Relations of early Christianity to the prevalent philosophy.

The state of philosophy and the degree of reference it had to any views of theology, about the period of the origin of Christianity, will be apparent were it only from what has been observed above.  It is also well known that in more immediate relation to Christianity itself, that modification of Platonism which was prevalent among the Hellenistic Jews, became the parent of the mystical system of Gnosticism: and in the writings of Philo it made the nearest approach to some of those ideas afterwards developed under other forms in the Christian Church. 

Influence of Neo-Platonism.

But while some of the ideas, or at any rate the language of that Platonism became incorporated with the doctrines of the Gospel, its form of Gnostic extravagance was strenuously opposed and condemned by the Apostle Paul, who expressly announced the spiritual doctrines he taught as essentially independent of all human reason or philosophy [As, e.g. 1 Cor. i. 21; Col. ii. 18, etc.].

In the second century we find a kind of eclecticism (mainly derived from Platonism) mixed up with the Christian doctrine by some of its leading teachers, especially in the Alexandrian school; among whom Clement of that place was one of the most eminent. While somewhat later another modification of a similar philosophy, proposed by Ammonius, was embraced by the learned Origen, and obtained a great influence over the theology of the Church. 

A more rigid party, however, strenuously opposed these innovations, and contended for the original purity of the faith. These disputes are represented by some ecclesiastical historians as the first indication of an antagonism between the principles of reason and of faith [See Mosheim, "Ecc. Hist." i. 175.]. 

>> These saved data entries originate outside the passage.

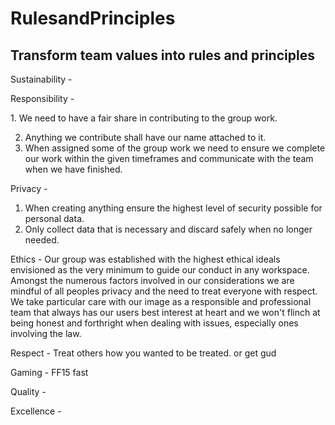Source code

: # RulesandPrinciples
## Transform team values into rules and principles

Sustainability -
<!--Justin-->
Responsibility -
<!--Zach-->1. We need to have a fair share in contributing to the group work.
2. Anything we contribute shall have our name attached to it.
3. When assigned some of the group work we need to ensure we complete our work within the given timeframes and communicate with the team when we have finished.

Privacy - 
1. When creating anything ensure the highest level of security possible for personal data.
2. Only collect data that is necessary and discard safely when no longer needed.
<!--Matt-->
Ethics - Our group was established with the highest ethical ideals envisioned as the very minimum to guide our conduct in any workspace. Amongst the numerous factors involved in our considerations we are mindful of all peoples privacy and the need to treat everyone with respect. We take particular care with our image as a responsible and professional team that always has our users best interest at heart and we won't flinch at being honest and forthright when dealing with issues, especially ones involving the law. 
<!--Mark-->
Respect - Treat others how you wanted to be treated. or get gud
<!--Swar-->
Gaming - FF15 fast
<!--Swar-->
Quality -
<!--Mak-->
Excellence -
<!--Mak-->
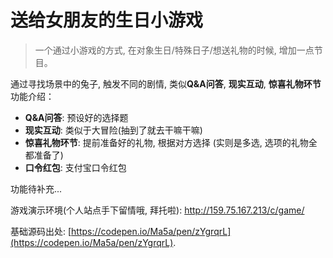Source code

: # 送给女朋友的生日小游戏

> 一个通过小游戏的方式, 在对象生日/特殊日子/想送礼物的时候, 增加一点节目。

通过寻找场景中的兔子, 触发不同的剧情, 类似<b>Q&A问答</b>, <b>现实互动</b>, <b>惊喜礼物环节</b>
功能介绍：
<ul>
<li><b>Q&A问答</b>: 预设好的选择题</li>
<li><b>现实互动</b>: 类似于大冒险(抽到了就去干嘛干嘛)</li>
<li><b>惊喜礼物环节</b>: 提前准备好的礼物, 根据对方选择 (实则是多选, 选项的礼物全都准备了)</li>
<li><b>口令红包</b>: 支付宝口令红包</li></ul>
功能待补充...

游戏演示环境(个人站点手下留情哦, 拜托啦): http://159.75.167.213/c/game/


基础源码出处: [https://codepen.io/Ma5a/pen/zYgrqrL](https://codepen.io/Ma5a/pen/zYgrqrL).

The conversion of many of the professed "philosophers" to the Christian faith, about the second century, of whom Justin Martyr was the most illustrious instance, was much boasted of by many of the ecclesiastical writers, but others viewed it rather with different feelings, as productive of a tendency to corrupt the simplicity of the Gospel doctrines with the admixture of philosophical speculations alien (at best) from their real character. 

Of this tenor is the complaint of an author quoted by Eusebius against these philosophical converts: 

They venture to alter the sacred Scriptures, to desert the old rule of faith, and to mould their opinions according to the sophistical precepts of logic. The knowledge of the Church is deserted for that of geometry, and they lose sight of heaven while they are employed in measuring the earth. Euclid is perpetually in their hands; Aristotle and Theophrastus are their admiration; and they express great veneration for the works of Galen. They fall into error from the use of the arts and sciences of unbelievers, and corrupt the simplicity of the Gospel by the subtleties of human reason [Eusebius, 11 Ecc. Hist." lib. v. c. 28. This is the version given by Mosheim (ubi supra) ; but a reference to the original will show that this is a very free translation, though to the same purport It is also given by Mosheim, as from Eusebius himself].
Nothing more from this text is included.